My blog has become terribly neutral and impersonal hasn’t it… cellphones, cars, ADHD…

 

I was trying to work out why I seldom blog about me personally anymore. Since I started this as a place to talk about raising my son, I should be blogging about him, and about my life.

 

Shouldn’t I?

 

And then it struck me.

 

When I blog about my knucklehead now it kinda feels like I am gossiping about him. And now that he is spending time with biodad* and stepmom* I want to blog even less about our ups-and-downs… the situation with that side of the knucklehead’s life is a little complicated and I don’t want to make it more so. And password protected posts make me neurotic and I hate that I can’t share everything with the people who have been reading me forever… simply because the world is so very small.

 

And anyone who has read my blog long enough will know that I don’t blog about my relationship with my Glugster apart from bragging about how spoilt I am… We’ve been married for 11 months and I adore him. I love that I am his wife.
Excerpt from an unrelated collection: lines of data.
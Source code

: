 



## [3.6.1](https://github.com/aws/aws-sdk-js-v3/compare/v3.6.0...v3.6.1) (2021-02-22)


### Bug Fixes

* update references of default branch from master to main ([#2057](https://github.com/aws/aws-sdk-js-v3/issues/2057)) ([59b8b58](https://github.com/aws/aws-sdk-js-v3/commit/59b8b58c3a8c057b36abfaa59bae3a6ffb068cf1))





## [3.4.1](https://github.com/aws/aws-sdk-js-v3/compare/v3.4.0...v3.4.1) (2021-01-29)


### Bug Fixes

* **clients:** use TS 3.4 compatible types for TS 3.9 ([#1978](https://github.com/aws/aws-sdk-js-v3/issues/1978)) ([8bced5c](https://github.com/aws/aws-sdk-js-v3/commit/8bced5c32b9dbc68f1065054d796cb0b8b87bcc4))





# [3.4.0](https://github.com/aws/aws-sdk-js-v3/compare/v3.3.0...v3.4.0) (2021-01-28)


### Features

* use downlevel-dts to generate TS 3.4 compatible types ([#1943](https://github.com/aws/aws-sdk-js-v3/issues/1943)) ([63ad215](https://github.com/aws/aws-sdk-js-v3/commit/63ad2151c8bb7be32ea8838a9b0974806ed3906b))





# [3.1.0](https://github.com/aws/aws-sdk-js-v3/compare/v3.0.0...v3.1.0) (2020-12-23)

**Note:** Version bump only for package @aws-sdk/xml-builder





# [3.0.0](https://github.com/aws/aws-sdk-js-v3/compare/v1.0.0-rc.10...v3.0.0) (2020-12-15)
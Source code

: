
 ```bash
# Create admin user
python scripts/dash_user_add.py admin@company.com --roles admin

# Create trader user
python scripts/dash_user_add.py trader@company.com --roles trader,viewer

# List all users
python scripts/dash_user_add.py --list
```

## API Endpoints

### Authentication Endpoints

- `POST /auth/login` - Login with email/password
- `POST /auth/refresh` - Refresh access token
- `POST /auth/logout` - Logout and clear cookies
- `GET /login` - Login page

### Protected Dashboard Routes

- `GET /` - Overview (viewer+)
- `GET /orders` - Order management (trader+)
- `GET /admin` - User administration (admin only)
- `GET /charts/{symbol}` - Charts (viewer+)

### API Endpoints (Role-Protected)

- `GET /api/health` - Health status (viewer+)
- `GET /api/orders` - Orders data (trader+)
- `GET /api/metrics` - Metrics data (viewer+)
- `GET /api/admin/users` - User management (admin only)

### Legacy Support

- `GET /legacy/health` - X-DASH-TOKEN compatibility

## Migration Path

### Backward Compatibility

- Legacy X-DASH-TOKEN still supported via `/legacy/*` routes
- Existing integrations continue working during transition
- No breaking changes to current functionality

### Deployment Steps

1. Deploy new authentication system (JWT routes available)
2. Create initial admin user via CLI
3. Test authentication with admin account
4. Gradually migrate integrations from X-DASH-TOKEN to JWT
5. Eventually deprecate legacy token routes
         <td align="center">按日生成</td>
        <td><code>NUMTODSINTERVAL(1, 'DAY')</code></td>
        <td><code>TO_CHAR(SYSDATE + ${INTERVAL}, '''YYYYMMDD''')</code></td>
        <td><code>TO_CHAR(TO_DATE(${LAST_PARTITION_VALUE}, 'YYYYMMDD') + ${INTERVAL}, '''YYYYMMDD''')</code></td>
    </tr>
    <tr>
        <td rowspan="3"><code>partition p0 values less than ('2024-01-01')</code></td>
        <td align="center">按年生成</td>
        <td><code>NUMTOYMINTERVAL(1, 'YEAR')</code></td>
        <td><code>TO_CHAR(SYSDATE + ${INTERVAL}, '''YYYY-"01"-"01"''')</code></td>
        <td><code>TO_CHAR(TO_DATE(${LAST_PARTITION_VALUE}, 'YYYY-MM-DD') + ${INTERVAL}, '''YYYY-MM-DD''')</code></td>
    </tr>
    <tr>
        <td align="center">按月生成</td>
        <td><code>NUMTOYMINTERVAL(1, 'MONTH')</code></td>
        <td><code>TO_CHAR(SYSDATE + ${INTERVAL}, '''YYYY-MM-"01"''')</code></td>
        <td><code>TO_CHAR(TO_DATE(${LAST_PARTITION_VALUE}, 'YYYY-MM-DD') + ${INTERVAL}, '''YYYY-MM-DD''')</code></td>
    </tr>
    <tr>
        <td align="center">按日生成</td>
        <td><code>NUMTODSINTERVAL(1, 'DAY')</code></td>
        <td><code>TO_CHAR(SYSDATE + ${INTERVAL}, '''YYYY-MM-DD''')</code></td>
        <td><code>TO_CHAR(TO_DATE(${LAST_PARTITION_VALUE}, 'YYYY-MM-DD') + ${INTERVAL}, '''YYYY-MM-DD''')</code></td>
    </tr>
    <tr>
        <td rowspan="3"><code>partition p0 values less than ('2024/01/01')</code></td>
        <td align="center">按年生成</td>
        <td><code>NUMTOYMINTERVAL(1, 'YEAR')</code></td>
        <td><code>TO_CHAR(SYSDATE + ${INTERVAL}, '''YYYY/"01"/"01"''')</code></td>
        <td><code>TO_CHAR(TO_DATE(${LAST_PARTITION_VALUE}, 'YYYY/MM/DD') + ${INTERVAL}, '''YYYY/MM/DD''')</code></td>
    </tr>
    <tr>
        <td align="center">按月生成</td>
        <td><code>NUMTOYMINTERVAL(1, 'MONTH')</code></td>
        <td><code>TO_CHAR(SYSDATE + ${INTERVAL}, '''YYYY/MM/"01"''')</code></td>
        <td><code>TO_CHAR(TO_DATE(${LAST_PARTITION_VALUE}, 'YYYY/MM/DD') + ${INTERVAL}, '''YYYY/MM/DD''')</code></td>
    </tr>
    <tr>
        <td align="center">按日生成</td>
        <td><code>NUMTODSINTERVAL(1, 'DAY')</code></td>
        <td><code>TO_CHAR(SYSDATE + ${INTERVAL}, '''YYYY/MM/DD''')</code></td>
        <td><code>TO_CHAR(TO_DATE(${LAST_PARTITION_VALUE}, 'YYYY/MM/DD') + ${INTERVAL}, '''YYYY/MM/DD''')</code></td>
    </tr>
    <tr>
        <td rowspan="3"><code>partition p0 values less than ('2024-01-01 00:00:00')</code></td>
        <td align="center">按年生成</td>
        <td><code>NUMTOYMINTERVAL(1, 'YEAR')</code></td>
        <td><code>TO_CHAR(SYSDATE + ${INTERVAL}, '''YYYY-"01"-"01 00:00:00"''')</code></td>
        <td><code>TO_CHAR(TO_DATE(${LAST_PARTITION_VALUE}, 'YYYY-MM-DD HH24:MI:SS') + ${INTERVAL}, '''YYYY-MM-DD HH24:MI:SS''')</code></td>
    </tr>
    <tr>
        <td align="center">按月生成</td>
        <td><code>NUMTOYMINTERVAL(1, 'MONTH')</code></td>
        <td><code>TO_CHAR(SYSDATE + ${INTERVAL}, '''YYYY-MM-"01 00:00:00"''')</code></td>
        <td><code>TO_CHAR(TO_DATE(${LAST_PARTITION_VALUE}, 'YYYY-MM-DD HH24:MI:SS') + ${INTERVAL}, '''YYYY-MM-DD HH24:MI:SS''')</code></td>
We have still yet to have a fight- after three and a half years together. We have disagreements- we’re not clones of each other after all- but they’re usually short-lived and don’t turn into actual fights. And when I’m wrapped in his arms it’s still my happy place. Things were different here at home for us for a while. My sweetheart was between jobs for a couple of months and it stressed me terribly! I knew we’d be fine and he’d find a new job, but anyone who’s been in this situation will know that nothing happens fast.

 

And I blog less when I stress!

 

I am still baking up a storm as my alter-ego, and I am enjoying it thoroughly. I’m working on a to-do list to expand my range of recipes and goodies on offer. I’m taking an icing class which is a lot of fun, but I don’t know any of the women in the class so I am the quiet-knuckle-down-to-work-don’t-talk-much Angel… I’m not a mingler and it takes me a loooong time to open up unless I am with at least one person I already know. They didn’t even know I’m “The Cupcake Lady” until I’d been there for a month! I am very definitely 2 different people when it comes to letting people “in”…

 

I’m still officially on Weigh-Less, but I’m not actually making any progress… we haven’t been shopping properly for groceries and I have completely lost focus on even going to the weekly weigh-in! When it comes to self-control and food, I fall off the wagon badly. So the ticker on my side-bar hasn’t moved in weeks, and not because I’m not updating it.

 

Oy.

 

A long ass blog post that actually says fork all.

 

Sorry bunnies…
*these are NOT derogatory terms

 

About Angel

Wife, mom, cake artist, Guide Dog puppy raiser, ADHD champion, wedding planner, and tattooed cat slave.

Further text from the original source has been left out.